Biochar Atlas
American Biochar Institute
About the Atlas

Biochar resources at your fingertips.

The Biochar Atlas is a national digital platform under development by the American Biochar Institute, a 501(c)(3) non-profit whose mission is to deliver independent, science-based information, technical assistance, and standards on biochar to support broader adoption in agriculture, industry, and the built environment.

Why a National Atlas

Biochar has crossed the threshold from research curiosity to working soil amendment with measurable agronomic and climate benefits — but adoption is held back by fragmented information, inconsistent supplier data, and a lack of decision-support tools that meet farmers, NRCS staff, and agronomists where they work.

The Atlas closes that gap. It builds on the Pacific Northwest Biochar Atlas (developed by USDA ARS, with ~30,000 users to date) and expands it for national use with substantially improved usability, broader functionality, and a public core that is owned by ABI and free to users.

Phased delivery

Phase 1 (this work) ships the Biochar Suitability Tool — the highest-leverage entry point for the audiences ABI most cares about, especially NRCS staff who use Conservation Practice Standard 336.

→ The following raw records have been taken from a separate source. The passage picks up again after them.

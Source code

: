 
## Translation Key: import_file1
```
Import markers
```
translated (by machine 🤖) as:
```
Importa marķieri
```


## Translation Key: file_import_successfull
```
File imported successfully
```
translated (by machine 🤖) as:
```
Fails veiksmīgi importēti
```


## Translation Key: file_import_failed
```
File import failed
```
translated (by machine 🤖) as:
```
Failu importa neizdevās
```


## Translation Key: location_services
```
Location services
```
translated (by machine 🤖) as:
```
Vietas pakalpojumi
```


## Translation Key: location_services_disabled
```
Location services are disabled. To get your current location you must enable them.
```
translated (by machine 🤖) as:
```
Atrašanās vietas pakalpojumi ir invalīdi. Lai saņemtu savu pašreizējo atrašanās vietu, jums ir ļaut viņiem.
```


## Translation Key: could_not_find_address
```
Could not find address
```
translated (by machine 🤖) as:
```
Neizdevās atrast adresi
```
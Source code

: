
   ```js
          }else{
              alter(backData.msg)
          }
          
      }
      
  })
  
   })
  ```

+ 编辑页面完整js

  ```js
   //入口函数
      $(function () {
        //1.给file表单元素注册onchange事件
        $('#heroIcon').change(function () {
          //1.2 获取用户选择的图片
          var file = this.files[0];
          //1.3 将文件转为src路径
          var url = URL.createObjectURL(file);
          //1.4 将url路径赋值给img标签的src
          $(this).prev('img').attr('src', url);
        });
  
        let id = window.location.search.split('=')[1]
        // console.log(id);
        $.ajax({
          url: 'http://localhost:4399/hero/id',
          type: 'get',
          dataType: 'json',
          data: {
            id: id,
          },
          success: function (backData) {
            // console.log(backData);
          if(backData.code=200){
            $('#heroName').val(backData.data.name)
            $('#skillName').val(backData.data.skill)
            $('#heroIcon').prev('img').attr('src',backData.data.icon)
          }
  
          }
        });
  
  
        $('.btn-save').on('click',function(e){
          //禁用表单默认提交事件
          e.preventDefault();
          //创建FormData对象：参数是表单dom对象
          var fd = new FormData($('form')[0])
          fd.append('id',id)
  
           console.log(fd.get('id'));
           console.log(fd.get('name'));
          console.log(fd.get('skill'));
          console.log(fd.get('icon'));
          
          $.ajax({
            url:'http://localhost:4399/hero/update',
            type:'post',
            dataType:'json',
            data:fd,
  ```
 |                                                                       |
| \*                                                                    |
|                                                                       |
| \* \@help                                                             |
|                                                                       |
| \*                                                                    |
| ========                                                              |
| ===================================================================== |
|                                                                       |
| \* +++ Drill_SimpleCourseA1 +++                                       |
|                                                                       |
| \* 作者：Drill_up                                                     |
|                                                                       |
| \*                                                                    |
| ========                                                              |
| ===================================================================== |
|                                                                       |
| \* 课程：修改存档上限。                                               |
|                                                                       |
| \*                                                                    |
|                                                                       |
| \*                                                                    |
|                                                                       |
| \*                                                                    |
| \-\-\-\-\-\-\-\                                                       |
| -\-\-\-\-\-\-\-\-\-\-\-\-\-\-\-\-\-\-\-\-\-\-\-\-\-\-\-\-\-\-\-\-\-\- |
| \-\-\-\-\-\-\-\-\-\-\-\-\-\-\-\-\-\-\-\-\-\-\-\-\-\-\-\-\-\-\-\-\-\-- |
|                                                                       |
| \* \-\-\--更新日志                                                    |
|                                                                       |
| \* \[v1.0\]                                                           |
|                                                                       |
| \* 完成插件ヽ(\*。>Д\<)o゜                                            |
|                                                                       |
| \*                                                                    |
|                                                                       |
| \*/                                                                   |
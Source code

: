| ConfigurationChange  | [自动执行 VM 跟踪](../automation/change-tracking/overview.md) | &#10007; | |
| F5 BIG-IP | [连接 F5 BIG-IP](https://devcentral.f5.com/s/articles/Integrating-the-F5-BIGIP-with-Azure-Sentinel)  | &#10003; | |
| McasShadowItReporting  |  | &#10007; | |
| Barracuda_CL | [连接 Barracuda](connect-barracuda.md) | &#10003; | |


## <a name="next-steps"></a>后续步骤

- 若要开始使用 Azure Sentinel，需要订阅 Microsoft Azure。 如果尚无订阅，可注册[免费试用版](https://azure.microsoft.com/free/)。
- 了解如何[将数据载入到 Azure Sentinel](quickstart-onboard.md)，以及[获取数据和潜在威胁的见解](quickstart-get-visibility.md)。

Subsequent phases add the Sourcing Module, Learning Center, NRCS Implementation Module, and Deployment Database — all under the Atlas umbrella, with shared data, design, and infrastructure.

Collaborators

The Atlas is being developed in collaboration with the USDA Agricultural Research Service. ABI and ARS lead on the scientific aspects — algorithms, suitability logic, and technical oversight. The selected technology contractor (this proposal's submitter) translates that science into a high-quality, maintainable public tool.

Funding

Phase 1 is supported by a federal award from the USDA Natural Resources Conservation Service. Procurement is conducted under 2 CFR 200.320(a)(2).

A proposal you can click.

This site was built in response to ABI's April 2026 RFP for a Biochar Suitability Tool, the first phase of the Atlas. We chose to submit not just a written proposal but a working concept — a real, interactive, deployable build of what we believe Phase 1 can look like. Every aspect of the prototype, from the SSURGO data integration to the printable NRCS-ready report, is meant as a concrete demonstration of how we'd partner with ABI and ARS.